▶ **Exercise**
Could you reproduce, word for word, everything below from the line containing "by ascending order of their" down to the line containing "(provided by W)", with both of those lines included and no others?

▶ **Records for processing**

========================================================================

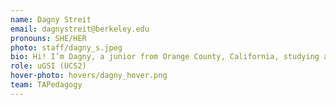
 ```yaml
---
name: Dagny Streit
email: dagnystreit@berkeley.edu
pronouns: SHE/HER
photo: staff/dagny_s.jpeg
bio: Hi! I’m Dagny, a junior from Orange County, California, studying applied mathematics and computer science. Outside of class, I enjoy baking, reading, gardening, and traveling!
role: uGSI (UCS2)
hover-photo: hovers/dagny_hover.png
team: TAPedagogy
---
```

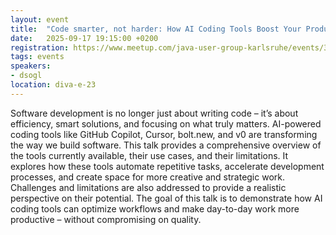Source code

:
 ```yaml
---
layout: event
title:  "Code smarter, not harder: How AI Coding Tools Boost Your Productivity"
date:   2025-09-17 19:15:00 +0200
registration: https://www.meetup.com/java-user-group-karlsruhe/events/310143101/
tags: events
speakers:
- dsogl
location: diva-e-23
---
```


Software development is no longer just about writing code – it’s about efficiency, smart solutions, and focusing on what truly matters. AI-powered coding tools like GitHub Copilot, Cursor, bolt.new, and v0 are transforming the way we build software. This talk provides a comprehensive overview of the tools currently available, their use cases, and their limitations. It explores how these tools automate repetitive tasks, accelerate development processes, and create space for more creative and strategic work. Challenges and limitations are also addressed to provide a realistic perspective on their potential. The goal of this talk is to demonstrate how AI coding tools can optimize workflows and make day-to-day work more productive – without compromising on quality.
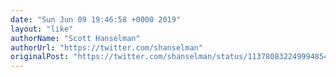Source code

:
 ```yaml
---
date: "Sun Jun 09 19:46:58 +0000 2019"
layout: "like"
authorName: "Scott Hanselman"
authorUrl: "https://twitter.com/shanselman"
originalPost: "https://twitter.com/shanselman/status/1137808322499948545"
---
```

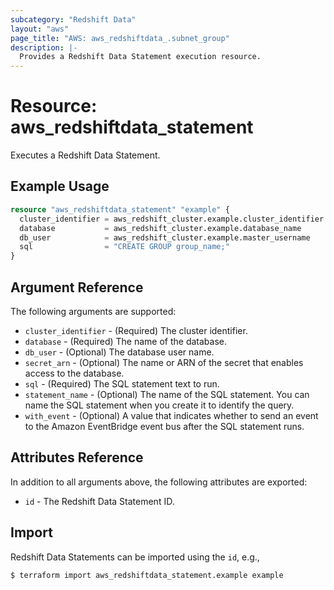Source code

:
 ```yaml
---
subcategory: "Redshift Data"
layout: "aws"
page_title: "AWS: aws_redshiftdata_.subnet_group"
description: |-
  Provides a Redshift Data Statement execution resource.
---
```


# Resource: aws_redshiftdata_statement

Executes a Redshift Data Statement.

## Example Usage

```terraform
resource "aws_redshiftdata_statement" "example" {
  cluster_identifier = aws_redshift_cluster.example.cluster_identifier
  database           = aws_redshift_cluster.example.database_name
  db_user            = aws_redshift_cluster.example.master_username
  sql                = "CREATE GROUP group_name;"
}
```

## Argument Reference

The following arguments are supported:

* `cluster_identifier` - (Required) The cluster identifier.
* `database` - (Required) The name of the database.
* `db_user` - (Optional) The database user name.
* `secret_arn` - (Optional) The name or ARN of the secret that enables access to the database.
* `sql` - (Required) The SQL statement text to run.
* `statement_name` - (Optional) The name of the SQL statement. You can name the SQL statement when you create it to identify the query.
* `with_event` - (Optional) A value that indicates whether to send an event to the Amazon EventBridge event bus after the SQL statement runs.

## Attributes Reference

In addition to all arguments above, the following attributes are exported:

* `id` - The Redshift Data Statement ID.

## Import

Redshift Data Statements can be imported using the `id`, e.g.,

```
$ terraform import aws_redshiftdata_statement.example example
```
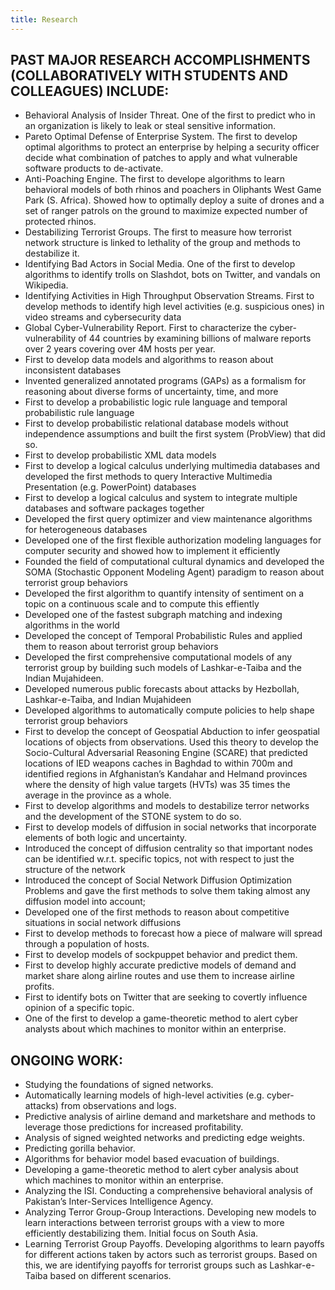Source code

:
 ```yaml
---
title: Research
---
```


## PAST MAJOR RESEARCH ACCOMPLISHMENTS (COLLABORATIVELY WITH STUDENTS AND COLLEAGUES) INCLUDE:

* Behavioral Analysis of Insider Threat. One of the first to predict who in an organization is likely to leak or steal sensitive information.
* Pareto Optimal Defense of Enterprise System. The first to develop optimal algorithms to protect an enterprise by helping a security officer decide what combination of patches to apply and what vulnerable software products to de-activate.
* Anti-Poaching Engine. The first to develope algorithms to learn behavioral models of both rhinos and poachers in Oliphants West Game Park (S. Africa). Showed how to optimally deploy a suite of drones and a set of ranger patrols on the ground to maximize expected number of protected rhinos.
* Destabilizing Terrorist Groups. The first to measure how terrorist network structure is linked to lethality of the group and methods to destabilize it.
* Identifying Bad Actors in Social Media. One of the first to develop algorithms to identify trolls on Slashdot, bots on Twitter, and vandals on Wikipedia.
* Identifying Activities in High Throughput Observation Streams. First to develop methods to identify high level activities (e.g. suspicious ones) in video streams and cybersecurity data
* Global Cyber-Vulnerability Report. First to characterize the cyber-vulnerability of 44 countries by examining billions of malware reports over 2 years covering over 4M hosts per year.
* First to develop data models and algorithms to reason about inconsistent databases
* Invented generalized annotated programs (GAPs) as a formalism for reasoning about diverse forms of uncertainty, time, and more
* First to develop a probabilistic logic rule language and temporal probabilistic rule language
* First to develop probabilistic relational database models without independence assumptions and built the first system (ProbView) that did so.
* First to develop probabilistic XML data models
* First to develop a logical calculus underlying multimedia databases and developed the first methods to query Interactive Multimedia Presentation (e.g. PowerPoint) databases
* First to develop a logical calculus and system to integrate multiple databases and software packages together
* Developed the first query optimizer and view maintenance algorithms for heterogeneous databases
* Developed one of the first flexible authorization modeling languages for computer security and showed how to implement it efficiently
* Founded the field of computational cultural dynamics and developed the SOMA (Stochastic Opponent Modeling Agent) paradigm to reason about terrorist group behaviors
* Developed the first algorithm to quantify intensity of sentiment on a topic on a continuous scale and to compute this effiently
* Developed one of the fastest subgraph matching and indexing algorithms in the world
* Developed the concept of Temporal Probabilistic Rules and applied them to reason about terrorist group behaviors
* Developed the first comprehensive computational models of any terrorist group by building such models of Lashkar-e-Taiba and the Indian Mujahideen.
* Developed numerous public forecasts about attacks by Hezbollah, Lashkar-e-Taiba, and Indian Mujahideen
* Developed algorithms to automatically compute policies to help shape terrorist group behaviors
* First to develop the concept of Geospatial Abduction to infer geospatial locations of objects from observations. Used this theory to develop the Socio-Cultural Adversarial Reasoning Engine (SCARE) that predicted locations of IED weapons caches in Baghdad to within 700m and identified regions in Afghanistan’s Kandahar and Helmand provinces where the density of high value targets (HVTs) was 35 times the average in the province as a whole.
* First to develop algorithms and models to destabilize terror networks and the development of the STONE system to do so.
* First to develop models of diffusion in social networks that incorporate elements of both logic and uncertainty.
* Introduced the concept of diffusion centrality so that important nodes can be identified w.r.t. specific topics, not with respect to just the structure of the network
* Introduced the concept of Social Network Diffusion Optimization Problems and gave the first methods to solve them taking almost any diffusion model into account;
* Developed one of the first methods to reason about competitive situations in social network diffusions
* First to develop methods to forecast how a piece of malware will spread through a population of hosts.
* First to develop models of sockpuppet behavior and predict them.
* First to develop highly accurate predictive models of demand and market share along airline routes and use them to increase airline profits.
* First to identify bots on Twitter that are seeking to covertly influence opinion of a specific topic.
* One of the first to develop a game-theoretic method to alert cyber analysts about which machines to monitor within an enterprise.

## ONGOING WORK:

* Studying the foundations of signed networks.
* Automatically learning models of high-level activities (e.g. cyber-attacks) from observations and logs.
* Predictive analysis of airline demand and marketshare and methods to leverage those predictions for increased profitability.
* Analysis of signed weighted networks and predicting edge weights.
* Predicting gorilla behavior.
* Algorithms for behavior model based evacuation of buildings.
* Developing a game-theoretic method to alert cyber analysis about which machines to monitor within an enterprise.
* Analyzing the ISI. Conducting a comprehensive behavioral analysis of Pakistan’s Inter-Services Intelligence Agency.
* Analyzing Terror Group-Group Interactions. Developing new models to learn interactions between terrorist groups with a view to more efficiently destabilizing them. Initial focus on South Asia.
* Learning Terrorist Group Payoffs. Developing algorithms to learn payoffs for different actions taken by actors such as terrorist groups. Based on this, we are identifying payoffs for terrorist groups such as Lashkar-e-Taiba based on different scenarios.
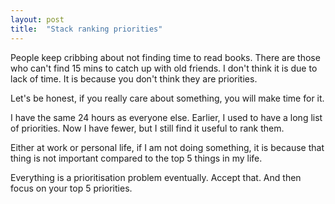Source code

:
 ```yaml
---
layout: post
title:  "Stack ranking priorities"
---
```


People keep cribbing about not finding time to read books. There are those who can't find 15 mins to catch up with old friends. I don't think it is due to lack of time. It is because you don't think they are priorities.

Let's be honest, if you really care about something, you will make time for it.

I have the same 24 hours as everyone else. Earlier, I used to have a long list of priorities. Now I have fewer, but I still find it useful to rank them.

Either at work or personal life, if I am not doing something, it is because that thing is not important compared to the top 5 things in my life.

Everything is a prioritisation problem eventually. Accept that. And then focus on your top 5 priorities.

========================================================================

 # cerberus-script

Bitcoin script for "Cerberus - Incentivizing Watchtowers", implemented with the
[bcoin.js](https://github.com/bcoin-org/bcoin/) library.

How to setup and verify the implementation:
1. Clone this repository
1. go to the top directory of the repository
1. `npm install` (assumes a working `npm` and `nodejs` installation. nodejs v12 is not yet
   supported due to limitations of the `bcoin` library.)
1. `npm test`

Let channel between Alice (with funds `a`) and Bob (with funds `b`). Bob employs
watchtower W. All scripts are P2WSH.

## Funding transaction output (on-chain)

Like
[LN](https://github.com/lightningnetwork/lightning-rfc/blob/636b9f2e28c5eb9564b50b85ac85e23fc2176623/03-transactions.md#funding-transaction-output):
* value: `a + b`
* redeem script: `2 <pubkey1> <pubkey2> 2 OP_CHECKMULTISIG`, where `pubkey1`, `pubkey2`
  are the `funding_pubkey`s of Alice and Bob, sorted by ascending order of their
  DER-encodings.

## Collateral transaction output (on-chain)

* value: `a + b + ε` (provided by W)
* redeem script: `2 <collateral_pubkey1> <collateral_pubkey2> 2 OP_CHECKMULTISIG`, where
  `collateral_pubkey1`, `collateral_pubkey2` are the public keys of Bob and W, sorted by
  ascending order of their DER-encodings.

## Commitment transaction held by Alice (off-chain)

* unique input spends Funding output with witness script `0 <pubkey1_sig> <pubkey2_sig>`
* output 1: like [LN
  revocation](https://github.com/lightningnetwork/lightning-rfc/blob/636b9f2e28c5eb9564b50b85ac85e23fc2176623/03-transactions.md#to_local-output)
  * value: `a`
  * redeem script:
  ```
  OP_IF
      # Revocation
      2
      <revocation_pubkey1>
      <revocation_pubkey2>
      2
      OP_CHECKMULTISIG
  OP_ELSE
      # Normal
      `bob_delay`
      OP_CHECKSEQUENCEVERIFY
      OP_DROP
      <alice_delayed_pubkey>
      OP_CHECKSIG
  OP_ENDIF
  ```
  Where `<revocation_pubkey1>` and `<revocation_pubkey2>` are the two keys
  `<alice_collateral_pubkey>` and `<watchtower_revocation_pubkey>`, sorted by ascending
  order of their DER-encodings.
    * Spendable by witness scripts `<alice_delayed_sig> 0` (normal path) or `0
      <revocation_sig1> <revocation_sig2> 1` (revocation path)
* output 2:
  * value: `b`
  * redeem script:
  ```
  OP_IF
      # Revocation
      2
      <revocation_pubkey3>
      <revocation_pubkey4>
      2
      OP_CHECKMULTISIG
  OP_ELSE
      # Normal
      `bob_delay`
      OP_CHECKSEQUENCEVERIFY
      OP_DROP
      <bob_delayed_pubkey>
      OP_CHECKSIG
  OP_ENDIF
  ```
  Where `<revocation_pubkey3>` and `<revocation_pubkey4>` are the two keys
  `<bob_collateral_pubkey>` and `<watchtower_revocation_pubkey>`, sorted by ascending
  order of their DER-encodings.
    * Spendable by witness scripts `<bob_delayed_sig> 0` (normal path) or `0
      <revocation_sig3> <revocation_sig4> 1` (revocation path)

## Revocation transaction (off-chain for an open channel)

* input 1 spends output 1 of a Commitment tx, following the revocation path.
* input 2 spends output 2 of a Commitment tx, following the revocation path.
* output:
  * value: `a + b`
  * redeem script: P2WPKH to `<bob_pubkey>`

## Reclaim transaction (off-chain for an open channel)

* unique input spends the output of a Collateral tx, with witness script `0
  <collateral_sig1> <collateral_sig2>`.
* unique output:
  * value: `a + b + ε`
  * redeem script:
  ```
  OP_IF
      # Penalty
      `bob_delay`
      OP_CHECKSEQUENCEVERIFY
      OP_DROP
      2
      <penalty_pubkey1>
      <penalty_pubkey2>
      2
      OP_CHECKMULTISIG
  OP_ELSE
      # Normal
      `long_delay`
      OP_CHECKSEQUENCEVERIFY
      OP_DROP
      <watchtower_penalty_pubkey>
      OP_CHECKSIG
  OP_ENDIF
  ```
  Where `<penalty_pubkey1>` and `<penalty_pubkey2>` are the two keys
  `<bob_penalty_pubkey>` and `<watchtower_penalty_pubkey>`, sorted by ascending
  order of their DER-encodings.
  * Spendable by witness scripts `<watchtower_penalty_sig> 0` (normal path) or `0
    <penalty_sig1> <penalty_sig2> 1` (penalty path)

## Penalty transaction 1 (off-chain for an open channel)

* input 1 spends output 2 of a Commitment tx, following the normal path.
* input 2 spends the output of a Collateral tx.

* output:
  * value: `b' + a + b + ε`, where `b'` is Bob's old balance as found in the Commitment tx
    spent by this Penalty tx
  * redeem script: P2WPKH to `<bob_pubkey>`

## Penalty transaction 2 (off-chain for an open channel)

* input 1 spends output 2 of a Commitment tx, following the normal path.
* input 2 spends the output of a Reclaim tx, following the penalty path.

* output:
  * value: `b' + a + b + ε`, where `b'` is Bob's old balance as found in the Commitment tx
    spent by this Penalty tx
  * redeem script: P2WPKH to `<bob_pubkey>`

========================================================================

▶ **Solution**
  are the `funding_pubkey`s of Alice and Bob, sorted by ascending order of their
  DER-encodings.

## Collateral transaction output (on-chain)

* value: `a + b + ε` (provided by W)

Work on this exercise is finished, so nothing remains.